Root Cause Analysis (RCA)
Why an incident happened — not just what broke
Every near miss, injury, and system failure has a surface cause and an underlying system cause. A good RCA finds the second one. The standards are not complex, but the discipline required to stop at the real answer — instead of the first convenient answer — is what separates safety programs that improve from safety programs that repeat the same incidents.
What Root Cause Analysis Actually Is
Root cause analysis (RCA) is a structured process for tracing an incident, near miss, or system failure past its immediate trigger to the organizational or design factor that made the incident possible. It is not a blame-finding tool. It is not a five-minute checklist at the bottom of the incident form. Done seriously, it takes hours to days and produces a short list of system changes that reduce the probability of the same category of incident ever recurring.
The core insight: every accident is the final step of a chain. A worker falls off a ladder — the immediate cause is the slip. The proximate cause is the wet rung. The contributing cause is the worker rushing to finish before a storm.
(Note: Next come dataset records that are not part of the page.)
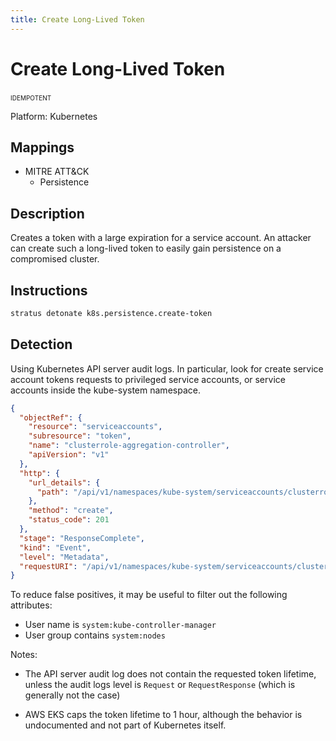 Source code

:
 ```yaml
---
title: Create Long-Lived Token
---
```


# Create Long-Lived Token


 <span class="smallcaps w3-badge w3-blue w3-round w3-text-white" title="This attack technique can be detonated multiple times">idempotent</span> 

Platform: Kubernetes

## Mappings

- MITRE ATT&CK
    - Persistence



## Description


Creates a token with a large expiration for a service account. An attacker can create such a long-lived token to easily gain 
persistence on a compromised cluster.


## Instructions

```bash title="Detonate with Stratus Red Team"
stratus detonate k8s.persistence.create-token
```
## Detection


Using Kubernetes API server audit logs. In particular, look for create service account tokens requests to privileged
service accounts, or service accounts inside the kube-system namespace.

```json
{
  "objectRef": {
    "resource": "serviceaccounts",
    "subresource": "token",
    "name": "clusterrole-aggregation-controller",
    "apiVersion": "v1"
  },
  "http": {
    "url_details": {
      "path": "/api/v1/namespaces/kube-system/serviceaccounts/clusterrole-aggregation-controller/token"
    },
    "method": "create",
    "status_code": 201
  },
  "stage": "ResponseComplete",
  "kind": "Event",
  "level": "Metadata",
  "requestURI": "/api/v1/namespaces/kube-system/serviceaccounts/clusterrole-aggregation-controller/token",
}
```

To reduce false positives, it may be useful to filter out the following attributes:

* User name is <code>system:kube-controller-manager</code>
* User group contains <code>system:nodes</code>

Notes:

* The API server audit log does not contain the requested token lifetime, unless the audit logs level is <code>Request</code> or <code>RequestResponse</code> (which is generally not the case)

* AWS EKS caps the token lifetime to 1 hour, although the behavior is undocumented and not part of Kubernetes itself.


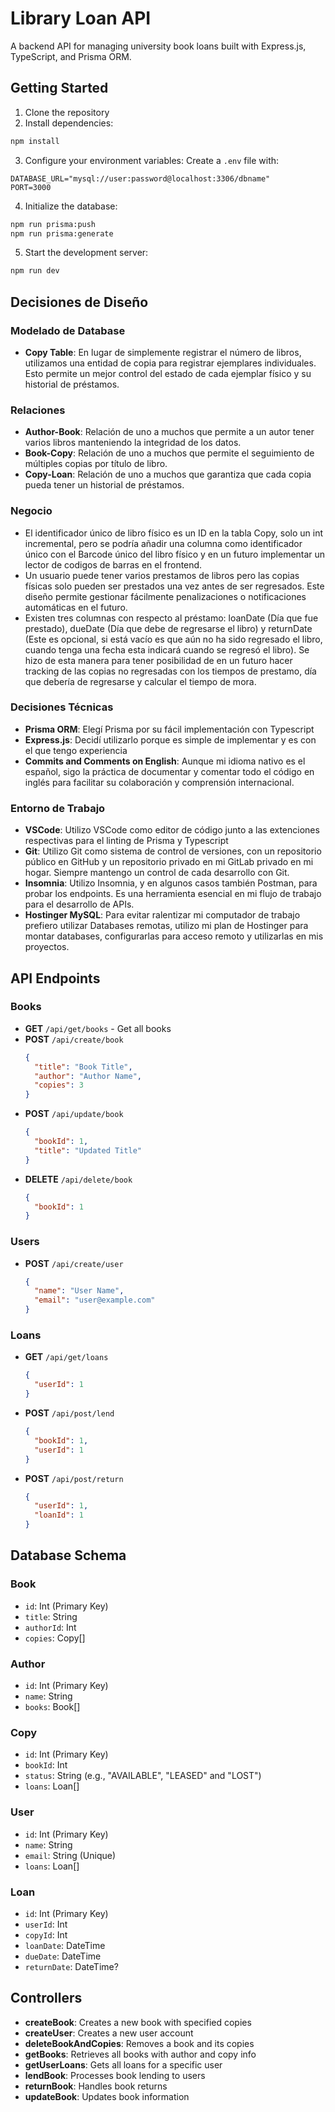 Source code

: # Library Loan API

A backend API for managing university book loans built with Express.js, TypeScript, and Prisma ORM.

## Getting Started

1. Clone the repository
2. Install dependencies:
```bash
npm install
```

3. Configure your environment variables:
Create a `.env` file with:
```
DATABASE_URL="mysql://user:password@localhost:3306/dbname"
PORT=3000
```

4. Initialize the database:
```bash
npm run prisma:push
npm run prisma:generate
```

5. Start the development server:
```bash
npm run dev
```

## Decisiones de Diseño

### Modelado de Database
- **Copy Table**: En lugar de simplemente registrar el número de libros, utilizamos una entidad de copia para registrar ejemplares individuales. Esto permite un mejor control del estado de cada ejemplar físico y su historial de préstamos.

### Relaciones
- **Author-Book**: Relación de uno a muchos que permite a un autor tener varios libros manteniendo la integridad de los datos.
- **Book-Copy**: Relación de uno a muchos que permite el seguimiento de múltiples copias por título de libro.
- **Copy-Loan**: Relación de uno a muchos que garantiza que cada copia pueda tener un historial de préstamos.

### Negocio
- El identificador único de libro físico es un ID en la tabla Copy, solo un int incremental, pero se podría añadir una columna como identificador único con el Barcode único del libro físico y en un futuro implementar un lector de codigos de barras en el frontend.
- Un usuario puede tener varios prestamos de libros pero las copias físicas solo pueden ser prestados una vez antes de ser regresados. Este diseño permite gestionar fácilmente penalizaciones o notificaciones automáticas en el futuro.
- Existen tres columnas con respecto al préstamo: loanDate (Día que fue prestado), dueDate (Día que debe de regresarse el libro) y returnDate (Este es opcional, si está vacío es que aún no ha sido regresado el libro, cuando tenga una fecha esta indicará cuando se regresó el libro). Se hizo de esta manera para tener posibilidad de en un futuro hacer tracking de las copias no regresadas con los tiempos de prestamo, día que debería de regresarse y calcular el tiempo de mora.

### Decisiones Técnicas
- **Prisma ORM**: Elegí Prisma por su fácil implementación con Typescript
- **Express.js**: Decidí utilizarlo porque es simple de implementar y es con el que tengo experiencia
- **Commits and Comments on English**: Aunque mi idioma nativo es el español, sigo la práctica de documentar y comentar todo el código en inglés para facilitar su colaboración y comprensión internacional.

### Entorno de Trabajo
- **VSCode**: Utilizo VSCode como editor de código junto a las extenciones respectivas para el linting de Prisma y Typescript
- **Git**: Utilizo Git como sistema de control de versiones, con un repositorio público en GitHub y un repositorio privado en mi GitLab privado en mi hogar. Siempre mantengo un control de cada desarrollo con Git.
- **Insomnia**: Utilizo Insomnia, y en algunos casos también Postman, para probar los endpoints. Es una herramienta esencial en mi flujo de trabajo para el desarrollo de APIs.
- **Hostinger MySQL**: Para evitar ralentizar mi computador de trabajo prefiero utilizar Databases remotas, utilizo mi plan de Hostinger para montar databases, configurarlas para acceso remoto y utilizarlas en mis proyectos.

## API Endpoints

### Books
- **GET** `/api/get/books` - Get all books
- **POST** `/api/create/book`
  ```json
  {
    "title": "Book Title",
    "author": "Author Name",
    "copies": 3
  }
  ```
- **POST** `/api/update/book`
  ```json
  {
    "bookId": 1,
    "title": "Updated Title"
  }
  ```
- **DELETE** `/api/delete/book`
  ```json
  {
    "bookId": 1
  }
  ```

### Users
- **POST** `/api/create/user`
  ```json
  {
    "name": "User Name",
    "email": "user@example.com"
  }
  ```

### Loans
- **GET** `/api/get/loans`
  ```json
  {
    "userId": 1
  }
  ```
- **POST** `/api/post/lend`
  ```json
  {
    "bookId": 1,
    "userId": 1
  }
  ```
- **POST** `/api/post/return`
  ```json
  {
    "userId": 1,
    "loanId": 1
  }
  ```

## Database Schema

### Book
- `id`: Int (Primary Key)
- `title`: String
- `authorId`: Int
- `copies`: Copy[]

### Author
- `id`: Int (Primary Key)
- `name`: String
- `books`: Book[]

### Copy
- `id`: Int (Primary Key)
- `bookId`: Int
- `status`: String (e.g., "AVAILABLE", "LEASED" and "LOST")
- `loans`: Loan[]

### User
- `id`: Int (Primary Key)
- `name`: String
- `email`: String (Unique)
- `loans`: Loan[]

### Loan
- `id`: Int (Primary Key)
- `userId`: Int
- `copyId`: Int
- `loanDate`: DateTime
- `dueDate`: DateTime
- `returnDate`: DateTime?

## Controllers

- **createBook**: Creates a new book with specified copies
- **createUser**: Creates a new user account
- **deleteBookAndCopies**: Removes a book and its copies
- **getBooks**: Retrieves all books with author and copy info
- **getUserLoans**: Gets all loans for a specific user
- **lendBook**: Processes book lending to users
- **returnBook**: Handles book returns
- **updateBook**: Updates book information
The root cause is a work-order system that rewards speed over weather assessment. Fix only the slip and the next worker falls off the same ladder in the next storm.
The single biggest RCA failure mode
Stopping at “operator error” or “worker did not follow procedure.” People make mistakes every day — the system is what fails when a single mistake causes harm. An investigation that ends with a re-training slip and no system change will see the same incident again with a different employee.
When an RCA Is Triggered
Different frameworks set different thresholds. The common ones you will encounter in a US facility:
The rule of thumb: if you had to stop work, file a report, or tell a regulator, you also owe an RCA. Near misses are the highest-leverage opportunity — they give you the same lesson at zero cost of harm.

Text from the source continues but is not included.